Puntano alla cancellazione dell’ergastolo, invece, i difensori degli imputati

La procura generale di Torino ha chiesto la conferma dell’ergastolo per Gaia Russo e l’ex compagno Nicolas Musi, condannati in primo grado a Novara nel marzo dello scorso anno per l’omicidio del figlioletto di lei, il piccolo Leonardo di soli diciannove mesi.
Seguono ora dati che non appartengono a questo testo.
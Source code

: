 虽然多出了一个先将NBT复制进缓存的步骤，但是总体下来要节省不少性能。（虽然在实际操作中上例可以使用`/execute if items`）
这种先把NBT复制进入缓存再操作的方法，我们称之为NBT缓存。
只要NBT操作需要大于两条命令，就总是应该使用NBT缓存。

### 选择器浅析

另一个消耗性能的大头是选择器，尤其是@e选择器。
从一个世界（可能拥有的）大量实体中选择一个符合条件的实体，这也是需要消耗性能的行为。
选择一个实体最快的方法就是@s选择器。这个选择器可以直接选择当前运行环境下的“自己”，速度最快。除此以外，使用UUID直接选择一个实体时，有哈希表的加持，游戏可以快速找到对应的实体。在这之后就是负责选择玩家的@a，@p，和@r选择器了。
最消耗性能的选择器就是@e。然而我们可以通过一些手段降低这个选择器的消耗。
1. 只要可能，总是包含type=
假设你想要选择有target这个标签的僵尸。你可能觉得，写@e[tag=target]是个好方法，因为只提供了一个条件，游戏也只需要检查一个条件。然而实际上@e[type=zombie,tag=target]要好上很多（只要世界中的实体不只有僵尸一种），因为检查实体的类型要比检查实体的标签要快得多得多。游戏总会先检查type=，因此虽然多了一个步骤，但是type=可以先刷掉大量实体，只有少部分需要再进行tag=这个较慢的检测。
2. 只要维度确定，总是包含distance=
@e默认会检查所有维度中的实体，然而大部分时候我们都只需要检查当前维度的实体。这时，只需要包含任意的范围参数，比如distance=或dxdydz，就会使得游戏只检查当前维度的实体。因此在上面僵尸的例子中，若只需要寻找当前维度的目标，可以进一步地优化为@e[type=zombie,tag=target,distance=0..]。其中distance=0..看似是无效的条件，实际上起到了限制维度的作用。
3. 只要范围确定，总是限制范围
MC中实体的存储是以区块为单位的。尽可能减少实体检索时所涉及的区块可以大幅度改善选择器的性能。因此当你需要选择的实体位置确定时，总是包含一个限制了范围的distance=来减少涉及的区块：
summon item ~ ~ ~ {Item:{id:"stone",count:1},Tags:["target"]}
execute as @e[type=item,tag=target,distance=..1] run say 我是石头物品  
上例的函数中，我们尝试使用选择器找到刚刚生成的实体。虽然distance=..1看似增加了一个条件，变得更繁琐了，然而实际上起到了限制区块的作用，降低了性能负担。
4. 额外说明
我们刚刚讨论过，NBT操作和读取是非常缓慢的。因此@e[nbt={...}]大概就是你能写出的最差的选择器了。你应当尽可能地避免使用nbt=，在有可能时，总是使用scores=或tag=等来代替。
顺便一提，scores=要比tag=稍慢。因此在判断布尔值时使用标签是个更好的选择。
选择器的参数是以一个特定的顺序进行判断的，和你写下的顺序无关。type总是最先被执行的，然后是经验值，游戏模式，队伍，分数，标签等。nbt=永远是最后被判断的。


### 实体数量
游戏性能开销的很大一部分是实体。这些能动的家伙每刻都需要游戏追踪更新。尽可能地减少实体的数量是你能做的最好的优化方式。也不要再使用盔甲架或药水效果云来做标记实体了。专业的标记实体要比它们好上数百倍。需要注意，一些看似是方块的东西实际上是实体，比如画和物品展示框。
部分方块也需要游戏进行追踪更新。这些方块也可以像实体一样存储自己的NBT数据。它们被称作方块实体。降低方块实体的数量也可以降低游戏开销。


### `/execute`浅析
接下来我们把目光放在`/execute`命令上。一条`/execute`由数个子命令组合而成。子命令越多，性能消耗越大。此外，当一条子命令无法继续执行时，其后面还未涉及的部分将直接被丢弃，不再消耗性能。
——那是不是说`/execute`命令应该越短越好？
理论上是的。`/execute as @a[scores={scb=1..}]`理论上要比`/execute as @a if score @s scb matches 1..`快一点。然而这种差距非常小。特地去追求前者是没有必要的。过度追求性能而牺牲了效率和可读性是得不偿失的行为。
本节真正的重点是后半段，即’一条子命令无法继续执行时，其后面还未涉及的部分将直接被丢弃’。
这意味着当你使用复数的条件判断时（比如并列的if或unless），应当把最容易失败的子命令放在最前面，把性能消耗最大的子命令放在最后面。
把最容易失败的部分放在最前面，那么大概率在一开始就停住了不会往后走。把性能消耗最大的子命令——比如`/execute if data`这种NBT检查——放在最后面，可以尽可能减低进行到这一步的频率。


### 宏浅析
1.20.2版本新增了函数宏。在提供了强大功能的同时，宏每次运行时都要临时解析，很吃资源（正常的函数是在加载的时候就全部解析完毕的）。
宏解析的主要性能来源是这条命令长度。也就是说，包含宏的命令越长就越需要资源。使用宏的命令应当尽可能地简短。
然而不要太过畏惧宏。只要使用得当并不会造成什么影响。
Il delitto risale alla mattina del 23 maggio 2019, quando la coppia aveva allertato i soccorsi dicendo che il bimbo era caduto dal letto nella loro casa in corso Trieste a Novara.

Il quadro che ne emerse, già nell’immediatezza, era ben diverso: botte, violenza casalinga, incuria, disinteresse. Secondo l’accusa, l’autore di questi comportamenti è il giovane originario di Biella, ma la madre della vittima non aveva fatto nulla per impedirlo, e, anzi, ha rafforzato il proposito omicida. Al processo d’appello, cominciato ieri, sono parti civili il padre naturale del bimbo e la madre e la sorella di Gaia, queste ultime due solo contro Nicolas.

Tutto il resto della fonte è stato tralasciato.